CL Educate emerges healthier from FY21

FY21 didn’t turn out too bad for CL Educate. In fact, when it looks back at FY21 many years later, it may find that it was a key turning point in its corporate journey.

That is not to say it was a rosy FY21 for CL. The global scourge Covid did impact CL’s P&L. Revenue for the year was Rs 184 crore, down 40% from a year ago. However, CL was actually able to improve its operating EBITDA, both in absolute terms and certainly in margin terms. Adjusted operating EBITDA (reported, adjusted for write offs) was Rs 236m in FY22, as compared to Rs 219m in FY21, a gain of 8%.

The company achieved this incredible result due to 2 main reasons: One key factor is the flexibility of its business model. In its Test Prep (Consumer) business run under the brand Career Launcher, CL had around 70% of revenues coming from its franchisee network. Franchisee centres were shut the entire year, but the fixed cost of the network did not impact CL. Similarly, in its Enterprise business, a considerable part of delivery happens through external partners. So where revenue dropped, costs also dropped in similar proportions. CL’s business model, in other words, is not very fixed cost centric. The other factor, which helped margins was proactive management action on 2 fronts: cost rationalisation, and ability to switch quickly to digital mode of delivery, in both Consumer and Enterprise businesses.

Without going into nitty-gritties of several actions the company took during the year, lets focus on the key point: CL increased its operating EBITDA margin from 7.1% in FY20 to 12.8% in FY21, an incredible feat in a Covid year, and when topline was down 40%. This is also CL’s best EBITDA margin since its listing in FY17.

CL’s Balance Sheet also is now healthier. The company took around Rs 330m of writeoffs (which is why reported net profit looks negative at -Rs165m in FY21). The vocational receivable is almost written off, only Rs 36m remains, which CL is very confident of recovering in FY22. Some other write offs were also taken, making the Balance Sheet leaner.

Cash flow from operations was Rs 202m for FY21, again showing the underlying business did much better than reported numbers.

Coming to FY22 outlook, CL management does not give earnings outlook. However, they did made some important statements in the Q4 earnings call, that can have a bearing on the future outlook for shareholders.
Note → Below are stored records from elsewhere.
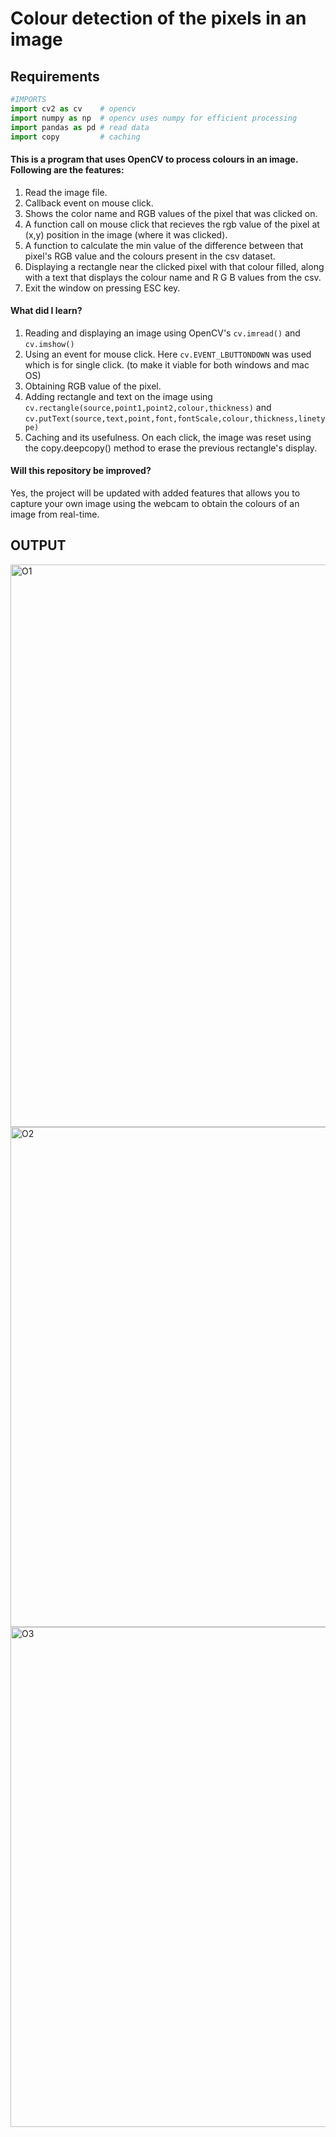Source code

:# Colour detection of the pixels in an image

## Requirements
```python
#IMPORTS
import cv2 as cv    # opencv
import numpy as np  # opencv uses numpy for efficient processing
import pandas as pd # read data
import copy         # caching
```

#### This is a program that uses OpenCV to process colours in an image. Following are the features:
  1. Read the image file. 
  2. Callback event on mouse click.
  3. Shows the color name and RGB values of the pixel that was clicked on.
  4. A function call on mouse click that recieves the rgb value of the pixel at (x,y) position in the image (where it was clicked).
  5. A function to calculate the min value of the difference between that pixel's RGB value and the colours present in the csv dataset.
  6. Displaying a rectangle near the clicked pixel with that colour filled, along with a text that displays the colour name and R G B values from the csv.
  7. Exit the window on pressing ESC key.

#### What did I learn?
  1. Reading and displaying an image using OpenCV's ``cv.imread()`` and ``cv.imshow()``
  2. Using an event for mouse click. Here ``cv.EVENT_LBUTTONDOWN`` was used which is for single click. (to make it viable for both windows and mac OS)
  3. Obtaining RGB value of the pixel.
  4. Adding rectangle and text on the image using ``cv.rectangle(source,point1,point2,colour,thickness)`` and ``cv.putText(source,text,point,font,fontScale,colour,thickness,linetype)``
  5. Caching and its usefulness. On each click, the image was reset using the copy.deepcopy() method to erase the previous rectangle's display.

#### Will this repository be improved?
  Yes, the project will be updated with added features that allows you to capture your own image using the webcam to obtain the colours of an image from real-time.

## OUTPUT
<img width="900" alt="O1" src="https://user-images.githubusercontent.com/60001051/118470991-e1353b80-b724-11eb-9832-2d9c4c78a8fa.png">
<img width="800" alt="O2" src="https://user-images.githubusercontent.com/60001051/118471033-ec886700-b724-11eb-81e9-d199a4d9cd52.png">
<img width="800" alt="O3" src="https://user-images.githubusercontent.com/60001051/118471044-f01bee00-b724-11eb-8055-6350cf6a90c1.png">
  1. A key point to note is that the management has said that the spate of writeoffs is finally over. CL’s reported P&L has not reflected the true picture for the last 4 years, due to continuing write offs in the vocational business. Then in FY20, the company took a large write off on account of its partially exited school business. This means that if in FY22 the company reports a topline of say Rs 2.25B, at an EBITDA margin of 11%, then its operating EBITDA could be ~Rs250m, and counting other income, total EBITDA could be Rs 350m; i.e. reported numbers will reflect the true picture.
  2. CL had announced intention to raise funding in its Digital Test Prep business or Edtech business (CL Digital), and its Virtual Event business (Kestone Virtual). The progress here appears to be encouraging. The management said 10 NDAs have been signed, 6 for CL and 4 for Kestone. These are good numbers, chances of fund raise can be > 75% given this level of NDAs.
  3. The company has surplus real estate which it is trying to sell for sometime. One small transaction could culminate soon, which could give it Rs 70m pre tax.

In all, FY22 could be a year where CL financials start reflecting healthy profitability. That in itself can push the stock higher. Currently, the company quotes at ~6x EV/EBITDA, which does not reflect a strong recurring franchise business. Also, any successful fund raise in either CL Digital or Kestone could also have a strong positive impact on the price.

PS: Wisdomsmith’s Investor Relations team (WISDOM IR) advises CL Educate on Investor Relations.